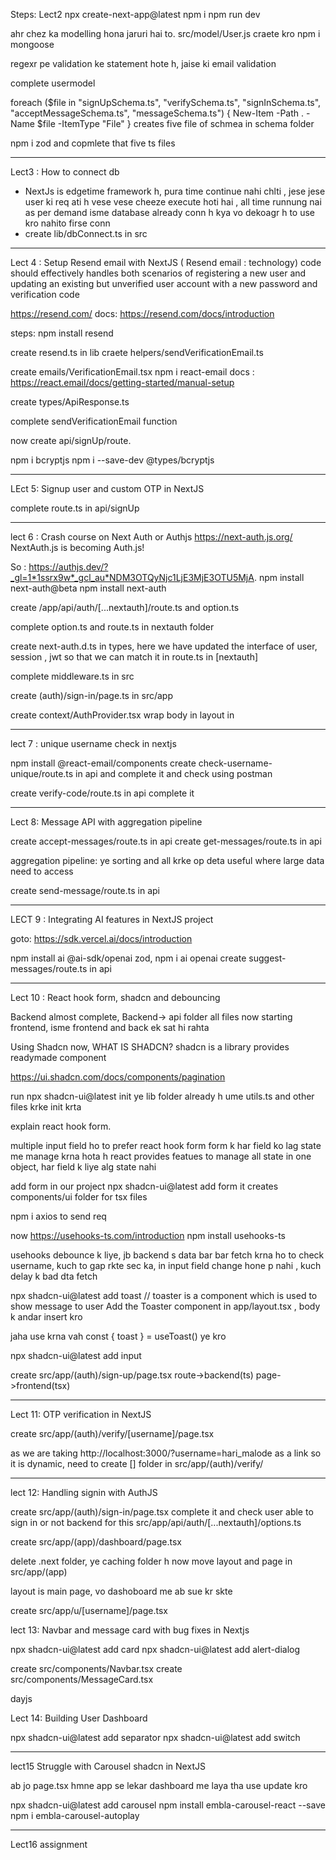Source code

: Steps: Lect2
npx create-next-app@latest
npm i
npm run dev


ahr chez ka modelling hona jaruri hai to. src/model/User.js craete kro
npm i mongoose

regexr pe validation ke statement hote h, jaise ki email validation

complete usermodel

foreach ($file in "signUpSchema.ts", "verifySchema.ts", "signInSchema.ts", "acceptMessageSchema.ts", "messageSchema.ts") {
    New-Item -Path . -Name $file -ItemType "File"
}
creates five file of schmea in schema folder


npm i zod and copmlete that five ts files


----


Lect3 : How to connect db


- NextJs is edgetime framework h, pura time continue nahi chlti , jese jese user ki req ati h vese vese cheeze execute hoti hai  , all time runnung nai as per demand
isme  database already conn h kya vo dekoagr h to use kro nahito firse conn 
-  create lib/dbConnect.ts in src



---

Lect 4 : Setup Resend email with NextJS
( Resend email : technology)
code should effectively handles both scenarios of registering a new user and updating an existing but unverified user account with a new password and verification code

https://resend.com/
docs: https://resend.com/docs/introduction
 
 steps: npm install resend

 create resend.ts in lib
 craete helpers/sendVerificationEmail.ts

 create emails/VerificationEmail.tsx
 npm i react-email
 docs : https://react.email/docs/getting-started/manual-setup

 create types/ApiResponse.ts

 complete sendVerificationEmail function

 now create api/signUp/route.
 
 npm i bcryptjs
 npm i --save-dev @types/bcryptjs

 ---


 LEct 5: Signup user and custom OTP in NextJS

 complete route.ts in api/signUp



 ----

 lect 6 : Crash course on Next Auth or Authjs
 https://next-auth.js.org/
 NextAuth.js is becoming Auth.js! 

 So : https://authjs.dev/?_gl=1*1ssrx9w*_gcl_au*NDM3OTQyNjc1LjE3MjE3OTU5MjA.
 npm install next-auth@beta
 npm install next-auth

 create /app/api/auth/[...nextauth]/route.ts and option.ts


complete option.ts and route.ts in nextauth folder

 create next-auth.d.ts in types, here we have updated the interface of user, session , jwt
 so that we can match it in route.ts in [nextauth]
 

 complete middleware.ts in src

 create (auth)/sign-in/page.ts in src/app

 create context/AuthProvider.tsx
 wrap body in layout in <AuthProvider>


 ----
 lect 7 : unique username check in nextjs

 npm install @react-email/components
 create check-username-unique/route.ts in api and complete it and check using postman

 create verify-code/route.ts in api
 complete it


 ---

 Lect 8: Message API with aggregation pipeline

 create accept-messages/route.ts in api
 create get-messages/route.ts in api

 aggregation pipeline: ye sorting and all krke op deta useful where large data need to access

 create send-message/route.ts in api

 ---

 LECT 9 : Integrating AI features in NextJS project

 goto: https://sdk.vercel.ai/docs/introduction

 npm install ai @ai-sdk/openai zod, npm i ai openai
 create suggest-messages/route.ts in api

---

Lect 10 : React hook form, shadcn and debouncing

Backend almost complete, Backend-> api folder all files
now starting frontend, isme frontend and back ek sat hi rahta

Using Shadcn now, WHAT IS SHADCN?
shadcn is a library provides readymade component

https://ui.shadcn.com/docs/components/pagination

run npx shadcn-ui@latest init
ye lib folder already h ume utils.ts and other files krke init krta

explain react hook form.

multiple input field ho to prefer react hook form
form k har field ko lag state me manage krna hota h
 react provides featues to manage all state in one object, har field k liye alg state nahi

 add form in our project
npx shadcn-ui@latest add form
it creates components/ui folder for tsx files

npm i axios to send req

now https://usehooks-ts.com/introduction
npm install usehooks-ts

usehooks debounce k liye, jb backend s data bar bar fetch krna ho to check username, kuch to gap rkte sec ka, in input field change hone p nahi , kuch delay k bad dta fetch

npx shadcn-ui@latest add toast
// toaster is a component which is used to show message to user
Add the Toaster component in app/layout.tsx , body k andar insert kro

jaha use krna vah const { toast } = useToast() ye kro

npx shadcn-ui@latest add input


create src/app/(auth)/sign-up/page.tsx
route->backend(ts)
page->frontend(tsx)


-----

Lect 11: OTP verification in NextJS

create src/app/(auth)/verify/[username]/page.tsx

as we are taking http://localhost:3000/?username=hari_malode as a link 
so it is dynamic, need to create [] folder in src/app/(auth)/verify/


---

lect 12: Handling signin with AuthJS

create src/app/(auth)/sign-in/page.tsx
complete it and check user able to sign in or not
backend for this src/app/api/auth/[...nextauth]/options.ts

 create src/app/(app)/dashboard/page.tsx

 delete .next folder, ye caching folder h
 now move layout and page in src/app/(app)


 layout is main page, vo dashoboard me ab sue kr skte


 create src/app/u/[username]/page.tsx


lect 13: Navbar and message card with bug fixes in Nextjs


npx shadcn-ui@latest add card
npx shadcn-ui@latest add alert-dialog

create src/components/Navbar.tsx
create src/components/MessageCard.tsx

dayjs

Lect 14: Building User Dashboard


npx shadcn-ui@latest add separator
npx shadcn-ui@latest add switch

---


lect15 Struggle with Carousel shadcn in NextJS

ab jo page.tsx hmne app se lekar dashboard me laya tha use update kro 

npx shadcn-ui@latest add carousel
npm install embla-carousel-react --save
npm i embla-carousel-autoplay



---

Lect16  assignment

--------------------

▶ **TASK DESCRIPTION**:
Write the data above out again exactly, minus its pictures.

▶ **RESPONSE BELOW**:
Source code

: Steps: Lect2
npx create-next-app@latest
npm i
npm run dev


ahr chez ka modelling hona jaruri hai to. src/model/User.js craete kro
npm i mongoose

regexr pe validation ke statement hote h, jaise ki email validation

complete usermodel

foreach ($file in "signUpSchema.ts", "verifySchema.ts", "signInSchema.ts", "acceptMessageSchema.ts", "messageSchema.ts") {
    New-Item -Path . -Name $file -ItemType "File"
}
creates five file of schmea in schema folder


npm i zod and copmlete that five ts files


----


Lect3 : How to connect db


- NextJs is edgetime framework h, pura time continue nahi chlti , jese jese user ki req ati h vese vese cheeze execute hoti hai  , all time runnung nai as per demand
isme  database already conn h kya vo dekoagr h to use kro nahito firse conn 
-  create lib/dbConnect.ts in src



---

Lect 4 : Setup Resend email with NextJS
( Resend email : technology)
code should effectively handles both scenarios of registering a new user and updating an existing but unverified user account with a new password and verification code

https://resend.com/
docs: https://resend.com/docs/introduction
 
 steps: npm install resend

 create resend.ts in lib
 craete helpers/sendVerificationEmail.ts

 create emails/VerificationEmail.tsx
 npm i react-email
 docs : https://react.email/docs/getting-started/manual-setup

 create types/ApiResponse.ts

 complete sendVerificationEmail function

 now create api/signUp/route.
 
 npm i bcryptjs
 npm i --save-dev @types/bcryptjs

 ---


 LEct 5: Signup user and custom OTP in NextJS

 complete route.ts in api/signUp



 ----

 lect 6 : Crash course on Next Auth or Authjs
 https://next-auth.js.org/
 NextAuth.js is becoming Auth.js! 

 So : https://authjs.dev/?_gl=1*1ssrx9w*_gcl_au*NDM3OTQyNjc1LjE3MjE3OTU5MjA.
 npm install next-auth@beta
 npm install next-auth

 create /app/api/auth/[...nextauth]/route.ts and option.ts


complete option.ts and route.ts in nextauth folder

 create next-auth.d.ts in types, here we have updated the interface of user, session , jwt
 so that we can match it in route.ts in [nextauth]
 

 complete middleware.ts in src

 create (auth)/sign-in/page.ts in src/app

 create context/AuthProvider.tsx
 wrap body in layout in <AuthProvider>


 ----
 lect 7 : unique username check in nextjs

 npm install @react-email/components
 create check-username-unique/route.ts in api and complete it and check using postman

 create verify-code/route.ts in api
 complete it


 ---

 Lect 8: Message API with aggregation pipeline

 create accept-messages/route.ts in api
 create get-messages/route.ts in api

 aggregation pipeline: ye sorting and all krke op deta useful where large data need to access

 create send-message/route.ts in api

 ---

 LECT 9 : Integrating AI features in NextJS project

 goto: https://sdk.vercel.ai/docs/introduction

 npm install ai @ai-sdk/openai zod, npm i ai openai
 create suggest-messages/route.ts in api

---

Lect 10 : React hook form, shadcn and debouncing

Backend almost complete, Backend-> api folder all files
now starting frontend, isme frontend and back ek sat hi rahta

Using Shadcn now, WHAT IS SHADCN?
shadcn is a library provides readymade component

https://ui.shadcn.com/docs/components/pagination

run npx shadcn-ui@latest init
ye lib folder already h ume utils.ts and other files krke init krta

explain react hook form.

multiple input field ho to prefer react hook form
form k har field ko lag state me manage krna hota h
 react provides featues to manage all state in one object, har field k liye alg state nahi

 add form in our project
npx shadcn-ui@latest add form
it creates components/ui folder for tsx files

npm i axios to send req

now https://usehooks-ts.com/introduction
npm install usehooks-ts

usehooks debounce k liye, jb backend s data bar bar fetch krna ho to check username, kuch to gap rkte sec ka, in input field change hone p nahi , kuch delay k bad dta fetch

npx shadcn-ui@latest add toast
// toaster is a component which is used to show message to user
Add the Toaster component in app/layout.tsx , body k andar insert kro

jaha use krna vah const { toast } = useToast() ye kro

npx shadcn-ui@latest add input


create src/app/(auth)/sign-up/page.tsx
route->backend(ts)
page->frontend(tsx)


-----

Lect 11: OTP verification in NextJS

create src/app/(auth)/verify/[username]/page.tsx

as we are taking http://localhost:3000/?username=hari_malode as a link 
so it is dynamic, need to create [] folder in src/app/(auth)/verify/


---

lect 12: Handling signin with AuthJS

create src/app/(auth)/sign-in/page.tsx
complete it and check user able to sign in or not
backend for this src/app/api/auth/[...nextauth]/options.ts

 create src/app/(app)/dashboard/page.tsx

 delete .next folder, ye caching folder h
 now move layout and page in src/app/(app)


 layout is main page, vo dashoboard me ab sue kr skte


 create src/app/u/[username]/page.tsx


lect 13: Navbar and message card with bug fixes in Nextjs


npx shadcn-ui@latest add card
npx shadcn-ui@latest add alert-dialog

create src/components/Navbar.tsx
create src/components/MessageCard.tsx

dayjs

Lect 14: Building User Dashboard


npx shadcn-ui@latest add separator
npx shadcn-ui@latest add switch

---


lect15 Struggle with Carousel shadcn in NextJS

ab jo page.tsx hmne app se lekar dashboard me laya tha use update kro 

npx shadcn-ui@latest add carousel
npm install embla-carousel-react --save
npm i embla-carousel-autoplay



---

Lect16  assignment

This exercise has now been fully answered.